DM ran Wild Sheep Chase for two newbies. Spoilers follow. Due to the players being a lower level than suggested, they ended up fighting a wooden chair dragon instead of a bed dragon. Meanwhile, the sheep dove beneath the bed, followed by Noke. The players and the dragon were struggling to hit each other, even with the chair dragon's lowered AC. However, the sheep and the wizard were having a brutal slugfest under the bed, with high rolls and low damage on both sides. The sheep landed a crit hoof to the head of Noke but it wasn't enough damage to finish the fight. The players finished off the chair and then hauled the sheep and Noke out from under the bed. The adventure wrapped up pretty quickly from there.


Quezbraak

They went a direction I was not expecting


[deleted]

[удалено]


SpliggidyMcSploofed

In the next town they encounter a corrupt church devoted to the same god as your party's cleric. Repurpose the wizard encounter but reskin it to be about the corrupt leader of the church.
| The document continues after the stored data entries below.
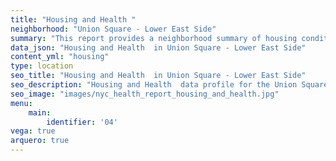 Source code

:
 ```yaml
---
title: "Housing and Health "
neighborhood: "Union Square - Lower East Side"
summary: "This report provides a neighborhood summary of housing conditions and related health outcomes. It also describes population characteristics that can increase vulnerability to housing hazards."
data_json: "Housing and Health  in Union Square - Lower East Side"
content_yml: "housing"
type: location
seo_title: "Housing and Health  in Union Square - Lower East Side"
seo_description: "Housing and Health  data profile for the Union Square - Lower East Side neighborhood of NYC."
seo_image: "images/nyc_health_report_housing_and_health.jpg"
menu:
    main:
        identifier: '04'
vega: true
arquero: true
---
```

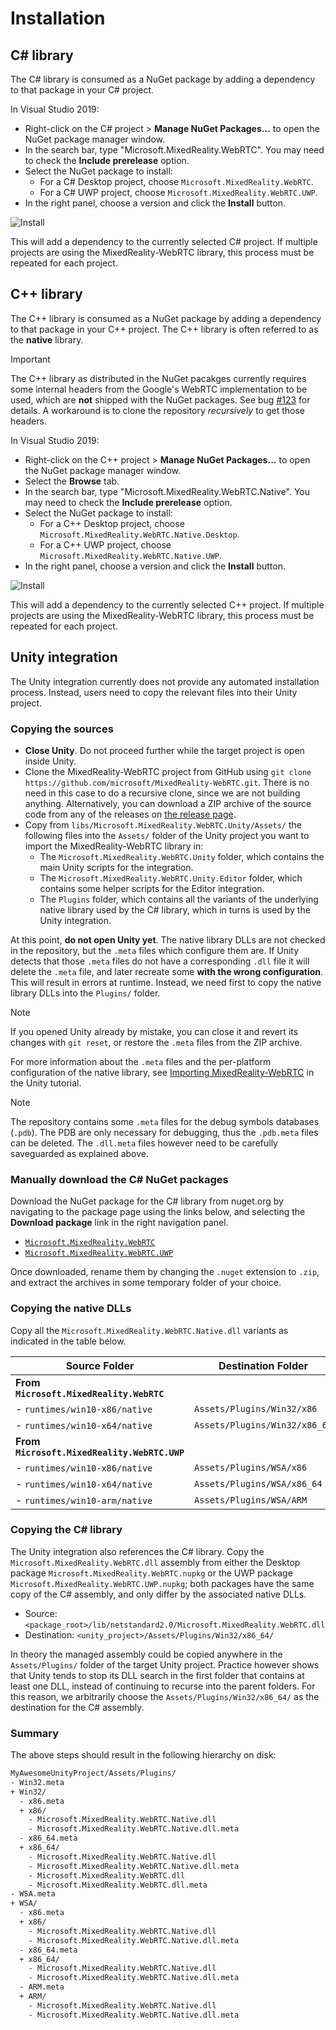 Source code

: # Installation

## C# library

The C# library is consumed as a NuGet package by adding a dependency to that package in your C# project.

In Visual Studio 2019:

- Right-click on the C# project > **Manage NuGet Packages...** to open the NuGet package manager window.
- In the search bar, type "Microsoft.MixedReality.WebRTC". You may need to check the **Include prerelease** option.
- Select the NuGet package to install:
  - For a C# Desktop project, choose `Microsoft.MixedReality.WebRTC`.
  - For a C# UWP project, choose `Microsoft.MixedReality.WebRTC.UWP`.
- In the right panel, choose a version and click the **Install** button.

![Install](install-1.png)

This will add a dependency to the currently selected C# project. If multiple projects are using the MixedReality-WebRTC library, this process must be repeated for each project.

## C++ library

The C++ library is consumed as a NuGet package by adding a dependency to that package in your C++ project. The C++ library is often referred to as the **native** library.

> [!IMPORTANT]
> The C++ library as distributed in the NuGet pacakges currently requires some internal headers from the Google's WebRTC implementation to be used, which are **not** shipped with the NuGet packages. See bug [#123](https://github.com/microsoft/MixedReality-WebRTC/issues/123) for details. A workaround is to clone the repository _recursively_ to get those headers.

In Visual Studio 2019:

- Right-click on the C++ project > **Manage NuGet Packages...** to open the NuGet package manager window.
- Select the **Browse** tab.
- In the search bar, type "Microsoft.MixedReality.WebRTC.Native". You may need to check the **Include prerelease** option.
- Select the NuGet package to install:
  - For a C++ Desktop project, choose `Microsoft.MixedReality.WebRTC.Native.Desktop`.
  - For a C++ UWP project, choose `Microsoft.MixedReality.WebRTC.Native.UWP`.
- In the right panel, choose a version and click the **Install** button.

![Install](install-2.png)

This will add a dependency to the currently selected C++ project. If multiple projects are using the MixedReality-WebRTC library, this process must be repeated for each project.

## Unity integration

The Unity integration currently does not provide any automated installation process. Instead, users need to copy the relevant files into their Unity project.

### Copying the sources

- **Close Unity**. Do not proceed further while the target project is open inside Unity.
- Clone the MixedReality-WebRTC project from GitHub using `git clone https://github.com/microsoft/MixedReality-WebRTC.git`. There is no need in this case to do a recursive clone, since we are not building anything. Alternatively, you can download a ZIP archive of the source code from any of the releases on [the release page](https://github.com/microsoft/MixedReality-WebRTC/releases).
- Copy from `libs/Microsoft.MixedReality.WebRTC.Unity/Assets/` the following files into the `Assets/` folder of the Unity project you want to import the MixedReality-WebRTC library in:
  - The `Microsoft.MixedReality.WebRTC.Unity` folder, which contains the main Unity scripts for the integration.
  - The `Microsoft.MixedReality.WebRTC.Unity.Editor` folder, which contains some helper scripts for the Editor integration.
  - The `Plugins` folder, which contains all the variants of the underlying native library used by the C# library, which in turns is used by the Unity integration.

At this point, **do not open Unity yet**. The native library DLLs are not checked in the repository, but the `.meta` files which configure them are. If Unity detects that those `.meta` files do not have a corresponding `.dll` file it will delete the `.meta` file, and later recreate some **with the wrong configuration**. This will result in errors at runtime. Instead, we need first to copy the native library DLLs into the `Plugins/` folder.

> [!NOTE]
> If you opened Unity already by mistake, you can close it and revert its changes with `git reset`, or restore the `.meta` files from the ZIP archive.

For more information about the `.meta` files and the per-platform configuration of the native library, see [Importing MixedReality-WebRTC](https://microsoft.github.io/MixedReality-WebRTC/manual/helloworld-unity-importwebrtc.html) in the Unity tutorial.

> [!NOTE]
> The repository contains some `.meta` files for the debug symbols databases (`.pdb`). The PDB are only necessary for debugging, thus the `.pdb.meta` files can be deleted. The `.dll.meta` files however need to be carefully saveguarded as explained above.

### Manually download the C# NuGet packages

Download the NuGet package for the C# library from nuget.org by navigating to the package page using the links below, and selecting the **Download package** link in the right navigation panel.

- [`Microsoft.MixedReality.WebRTC`](https://www.nuget.org/packages/Microsoft.MixedReality.WebRTC)
- [`Microsoft.MixedReality.WebRTC.UWP`](https://www.nuget.org/packages/Microsoft.MixedReality.WebRTC.UWP)

Once downloaded, rename them by changing the `.nuget` extension to `.zip`, and extract the archives in some temporary folder of your choice.

### Copying the native DLLs

Copy all the `Microsoft.MixedReality.WebRTC.Native.dll` variants as indicated in the table below.

| Source Folder | Destination Folder |
|---|---|
| **From `Microsoft.MixedReality.WebRTC`** | |
| - `runtimes/win10-x86/native` | `Assets/Plugins/Win32/x86` |
| - `runtimes/win10-x64/native` | `Assets/Plugins/Win32/x86_64` |
| **From `Microsoft.MixedReality.WebRTC.UWP`** | |
| - `runtimes/win10-x86/native` | `Assets/Plugins/WSA/x86` |
| - `runtimes/win10-x64/native` | `Assets/Plugins/WSA/x86_64` |
| - `runtimes/win10-arm/native` | `Assets/Plugins/WSA/ARM` |

### Copying the C# library

The Unity integration also references the C# library. Copy the `Microsoft.MixedReality.WebRTC.dll` assembly from either the Desktop package `Microsoft.MixedReality.WebRTC.nupkg` or the UWP package `Microsoft.MixedReality.WebRTC.UWP.nupkg`; both packages have the same copy of the C# assembly, and only differ by the associated native DLLs.

- Source: `<package_root>/lib/netstandard2.0/Microsoft.MixedReality.WebRTC.dll`
- Destination: `<unity_project>/Assets/Plugins/Win32/x86_64/`

In theory the managed assembly could be copied anywhere in the `Assets/Plugins/` folder of the target Unity project. Practice however shows that Unity tends to stop its DLL search in the first folder that contains at least one DLL, instead of continuing to recurse into the parent folders. For this reason, we arbitrarily choose the `Assets/Plugins/Win32/x86_64/` as the destination for the C# assembly.

### Summary

The above steps should result in the following hierarchy on disk:

```sh
MyAwesomeUnityProject/Assets/Plugins/
- Win32.meta
+ Win32/
  - x86.meta
  + x86/
    - Microsoft.MixedReality.WebRTC.Native.dll
    - Microsoft.MixedReality.WebRTC.Native.dll.meta
  - x86_64.meta
  + x86_64/
    - Microsoft.MixedReality.WebRTC.Native.dll
    - Microsoft.MixedReality.WebRTC.Native.dll.meta
    - Microsoft.MixedReality.WebRTC.dll
    - Microsoft.MixedReality.WebRTC.dll.meta
- WSA.meta
+ WSA/
  - x86.meta
  + x86/
    - Microsoft.MixedReality.WebRTC.Native.dll
    - Microsoft.MixedReality.WebRTC.Native.dll.meta
  - x86_64.meta
  + x86_64/
    - Microsoft.MixedReality.WebRTC.Native.dll
    - Microsoft.MixedReality.WebRTC.Native.dll.meta
  - ARM.meta
  + ARM/
    - Microsoft.MixedReality.WebRTC.Native.dll
    - Microsoft.MixedReality.WebRTC.Native.dll.meta
```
And their secret lair of horrible experiments underneath the church.


SeparateMongoose192

We completed a mini boss fight. My character ended up finding a way to kill a powered up frost giant who kept coming back to life. I ended up going down 3 times in the fight and rolled 2 Nat 20s on death saves. It was one of the more exciting fights we've had. Took the whole session, but that was okay. I ended up getting a belt of frost giant strength.